- IATA: LLI; ICAO: HALL;

Summary
- Airport type: Public
- Operator: Ethiopian Airports Enterprise
- Serves: Lalibela, Ethiopia
- Elevation AMSL: 1,958 m (6,424 ft)
- Coordinates: 11°58′26″N 038°59′28″E﻿ / ﻿11.97389°N 38.99111°E

Map
- Lalibela Airport Location within Ethiopia

Runways
| Direction | Length |  | Surface |
| m | ft |
| 10/28 | 2,400 | 7,874 | Asphalt |
- Sources:

= Lalibela Airport =

Airport in Lalibela, Amhara Region, Ethiopia

Lalibela Airport is a public airport serving Lalibela, a town in the Amhara Region of northern Ethiopia.

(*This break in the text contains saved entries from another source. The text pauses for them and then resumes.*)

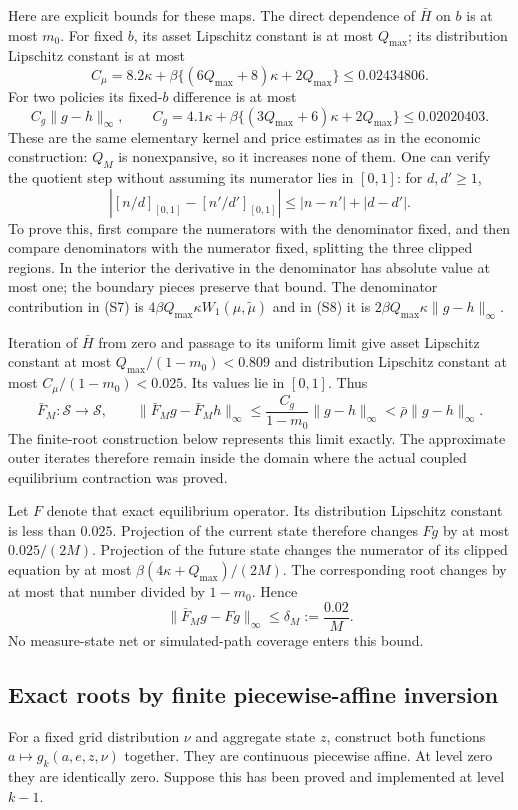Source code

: \documentclass[11pt,a4paper]{article}
\begin{document}
Here are explicit bounds for these maps. The direct dependence of
$\bar H$ on $b$ is at most $m_0$. For fixed $b$, its asset Lipschitz
constant is at most $Q_{\max}$; its distribution Lipschitz constant is
at most
\[
 C_\mu=
 8.2\kappa+\beta\{(6Q_{\max}+8)\kappa+2Q_{\max}\}
 \leq0.02434806.
 \tag{S7}
\]
For two policies its fixed-$b$ difference is at most
\[
 C_g\|g-h\|_\infty,\qquad
 C_g=4.1\kappa+
 \beta\{(3Q_{\max}+6)\kappa+2Q_{\max}\}
 \leq0.02020403.
 \tag{S8}
\]
These are the same elementary kernel and price estimates as in the
economic construction: $Q_M$ is nonexpansive, so it increases none of
them. One can verify the quotient step without assuming its numerator
lies in $[0,1]$: for $d,d'\geq1$,
\[
 |[n/d]_{[0,1]}-[n'/d']_{[0,1]}|
 \leq |n-n'|+|d-d'|.
 \tag{S9}
\]
To prove this, first compare the numerators with the denominator fixed,
and then compare denominators with the numerator fixed, splitting the
three clipped regions. In the interior the derivative in the denominator
has absolute value at most one; the boundary pieces preserve that bound.
The denominator contribution in \textup{(S7)} is
$4\beta Q_{\max}\kappa W_1(\mu,\tilde\mu)$ and in
\textup{(S8)} it is $2\beta Q_{\max}\kappa\|g-h\|_\infty$.

Iteration of $\bar H$ from zero and passage to its uniform limit
give asset Lipschitz constant at most
$Q_{\max}/(1-m_0)<0.809$ and distribution Lipschitz constant at most
$C_\mu/(1-m_0)<0.025$. Its values lie in $[0,1]$. Thus
\[
 \bar F_M:\mathcal S\longrightarrow\mathcal S,\qquad
 \|\bar F_Mg-\bar F_Mh\|_\infty
 \leq\frac{C_g}{1-m_0}\|g-h\|_\infty
 <\bar\rho\|g-h\|_\infty .
 \tag{S10}
\]
The finite-root construction below represents this limit exactly.
The approximate outer iterates therefore remain inside the domain
where the actual coupled equilibrium contraction was proved.

Let $F$ denote that exact equilibrium operator. Its distribution
Lipschitz constant is less than $0.025$. Projection of the current state
therefore changes $Fg$ by at most $0.025/(2M)$. Projection of the future
state changes the numerator of its clipped equation by at most
$\beta(4\kappa+Q_{\max})/(2M)$. The corresponding root changes by at most
that number divided by $1-m_0$. Hence
\[
 \|\bar F_Mg-Fg\|_\infty\leq\delta_M:=\frac{0.02}{M}.
 \tag{S11}
\]
No measure-state net or simulated-path coverage enters this bound.

\subsection{Exact roots by finite piecewise-affine inversion}
For a fixed grid distribution $\nu$ and aggregate state $z$, construct
both functions $a\mapsto g_k(a,e,z,\nu)$ together. They are continuous
piecewise affine. At level zero they are identically zero. Suppose this
has been proved and implemented at level $k-1$.
\end{document}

The name of the town and airport may also be transliterated as Lalibella. The airport is located 23 km southwest of the town.

==Facilities==
The Lalibela Airport lies at an elevation of 1958 m above mean sea level. It has one runway designated 10/28, with an asphalt surface measuring 2400 × 53 m.

The main runway was rebuilt in 1997, at a cost of 53 million birr.

==Airlines and destinations==

| Airlines | Destinations |
|---|---|
| Ethiopian Airlines | Addis Ababa, Axum, Bahir Dar, Gondar |

==Airport and incidents==
===Ethiopian Civil War ===
On 14 March 1975, a Douglas C-47 ET-ABR of Ethiopian Airlines was destroyed on the ground during a clash with rebels.